● **Extracted material**:
[Start of section]
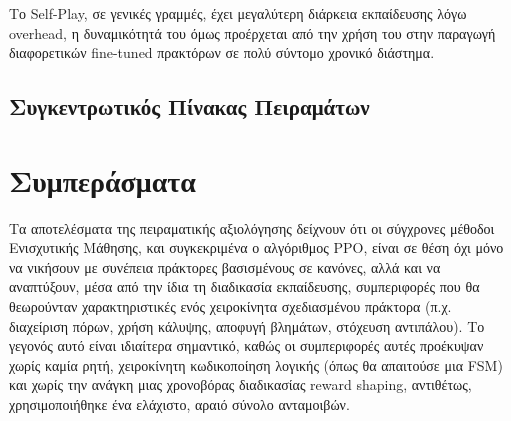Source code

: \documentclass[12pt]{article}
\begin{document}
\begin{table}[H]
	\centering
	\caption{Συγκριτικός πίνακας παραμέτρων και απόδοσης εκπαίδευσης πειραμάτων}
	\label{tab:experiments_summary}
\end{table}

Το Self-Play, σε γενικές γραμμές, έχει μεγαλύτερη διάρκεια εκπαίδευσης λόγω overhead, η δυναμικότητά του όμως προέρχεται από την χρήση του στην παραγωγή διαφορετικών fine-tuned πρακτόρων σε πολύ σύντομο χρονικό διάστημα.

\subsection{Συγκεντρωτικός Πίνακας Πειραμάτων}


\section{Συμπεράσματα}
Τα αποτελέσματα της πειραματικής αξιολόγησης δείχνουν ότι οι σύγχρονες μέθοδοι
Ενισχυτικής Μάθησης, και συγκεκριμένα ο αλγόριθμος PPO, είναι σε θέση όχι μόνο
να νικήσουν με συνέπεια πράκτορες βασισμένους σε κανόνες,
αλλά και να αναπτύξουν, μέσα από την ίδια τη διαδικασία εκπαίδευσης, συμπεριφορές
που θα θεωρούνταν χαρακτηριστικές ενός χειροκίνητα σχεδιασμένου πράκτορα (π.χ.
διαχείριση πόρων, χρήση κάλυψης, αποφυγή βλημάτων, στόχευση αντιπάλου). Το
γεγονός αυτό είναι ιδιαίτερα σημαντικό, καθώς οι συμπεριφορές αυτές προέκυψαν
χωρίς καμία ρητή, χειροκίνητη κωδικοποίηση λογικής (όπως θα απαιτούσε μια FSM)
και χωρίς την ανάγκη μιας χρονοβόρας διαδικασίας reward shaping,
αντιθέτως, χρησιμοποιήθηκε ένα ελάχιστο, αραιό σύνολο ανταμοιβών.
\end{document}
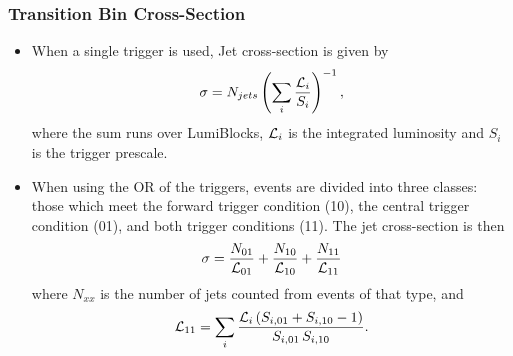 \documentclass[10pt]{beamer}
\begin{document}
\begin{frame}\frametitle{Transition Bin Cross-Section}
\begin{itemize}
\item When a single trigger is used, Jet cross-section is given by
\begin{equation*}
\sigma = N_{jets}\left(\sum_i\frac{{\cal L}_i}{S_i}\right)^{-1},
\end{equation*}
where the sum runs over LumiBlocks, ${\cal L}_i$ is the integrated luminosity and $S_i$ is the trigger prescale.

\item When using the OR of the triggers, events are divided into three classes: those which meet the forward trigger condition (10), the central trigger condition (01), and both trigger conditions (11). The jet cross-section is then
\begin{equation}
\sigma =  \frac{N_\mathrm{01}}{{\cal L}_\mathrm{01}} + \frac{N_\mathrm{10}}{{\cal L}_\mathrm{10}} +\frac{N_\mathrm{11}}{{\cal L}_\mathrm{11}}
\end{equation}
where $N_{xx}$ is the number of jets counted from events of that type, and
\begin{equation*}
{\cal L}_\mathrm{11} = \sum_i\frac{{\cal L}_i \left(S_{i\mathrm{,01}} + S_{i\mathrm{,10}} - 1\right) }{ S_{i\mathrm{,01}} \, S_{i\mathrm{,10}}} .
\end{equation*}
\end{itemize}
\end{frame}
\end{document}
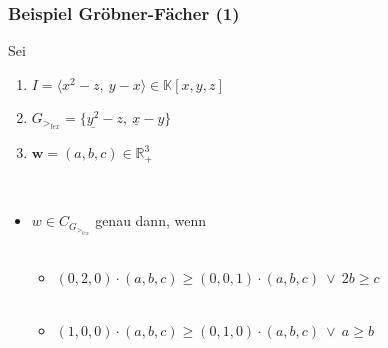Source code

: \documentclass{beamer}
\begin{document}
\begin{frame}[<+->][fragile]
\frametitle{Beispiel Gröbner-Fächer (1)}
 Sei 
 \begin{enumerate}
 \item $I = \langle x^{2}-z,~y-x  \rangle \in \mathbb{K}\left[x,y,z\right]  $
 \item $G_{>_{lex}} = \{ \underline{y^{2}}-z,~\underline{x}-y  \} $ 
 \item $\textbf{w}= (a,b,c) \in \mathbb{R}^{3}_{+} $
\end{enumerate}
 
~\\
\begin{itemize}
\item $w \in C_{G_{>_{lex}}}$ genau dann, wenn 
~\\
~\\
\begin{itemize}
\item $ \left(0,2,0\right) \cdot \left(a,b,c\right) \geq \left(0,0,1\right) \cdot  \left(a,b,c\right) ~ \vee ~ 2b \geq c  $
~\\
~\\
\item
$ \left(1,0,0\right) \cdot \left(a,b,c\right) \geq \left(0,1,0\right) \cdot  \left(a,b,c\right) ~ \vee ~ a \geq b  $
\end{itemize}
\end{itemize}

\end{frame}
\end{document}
[End of section]
● **What needs to be done**: "where the sum" marks the last line to keep. Retype every line from the start of the entries through that one, exactly, and drop the pictures.

● **Reply**:
Source code

: \documentclass[12pt]{article}
\begin{document}
\begin{table}[H]
	\centering
	\caption{Συγκριτικός πίνακας παραμέτρων και απόδοσης εκπαίδευσης πειραμάτων}
	\label{tab:experiments_summary}
\end{table}

Το Self-Play, σε γενικές γραμμές, έχει μεγαλύτερη διάρκεια εκπαίδευσης λόγω overhead, η δυναμικότητά του όμως προέρχεται από την χρήση του στην παραγωγή διαφορετικών fine-tuned πρακτόρων σε πολύ σύντομο χρονικό διάστημα.

\subsection{Συγκεντρωτικός Πίνακας Πειραμάτων}


\section{Συμπεράσματα}
Τα αποτελέσματα της πειραματικής αξιολόγησης δείχνουν ότι οι σύγχρονες μέθοδοι
Ενισχυτικής Μάθησης, και συγκεκριμένα ο αλγόριθμος PPO, είναι σε θέση όχι μόνο
να νικήσουν με συνέπεια πράκτορες βασισμένους σε κανόνες,
αλλά και να αναπτύξουν, μέσα από την ίδια τη διαδικασία εκπαίδευσης, συμπεριφορές
που θα θεωρούνταν χαρακτηριστικές ενός χειροκίνητα σχεδιασμένου πράκτορα (π.χ.
διαχείριση πόρων, χρήση κάλυψης, αποφυγή βλημάτων, στόχευση αντιπάλου). Το
γεγονός αυτό είναι ιδιαίτερα σημαντικό, καθώς οι συμπεριφορές αυτές προέκυψαν
χωρίς καμία ρητή, χειροκίνητη κωδικοποίηση λογικής (όπως θα απαιτούσε μια FSM)
και χωρίς την ανάγκη μιας χρονοβόρας διαδικασίας reward shaping,
αντιθέτως, χρησιμοποιήθηκε ένα ελάχιστο, αραιό σύνολο ανταμοιβών.
\end{document}
 \documentclass[10pt]{beamer}
\begin{document}
\begin{frame}\frametitle{Transition Bin Cross-Section}
\begin{itemize}
\item When a single trigger is used, Jet cross-section is given by
\begin{equation*}
\sigma = N_{jets}\left(\sum_i\frac{{\cal L}_i}{S_i}\right)^{-1},
\end{equation*}
where the sum runs over LumiBlocks, ${\cal L}_i$ is the integrated luminosity and $S_i$ is the trigger prescale.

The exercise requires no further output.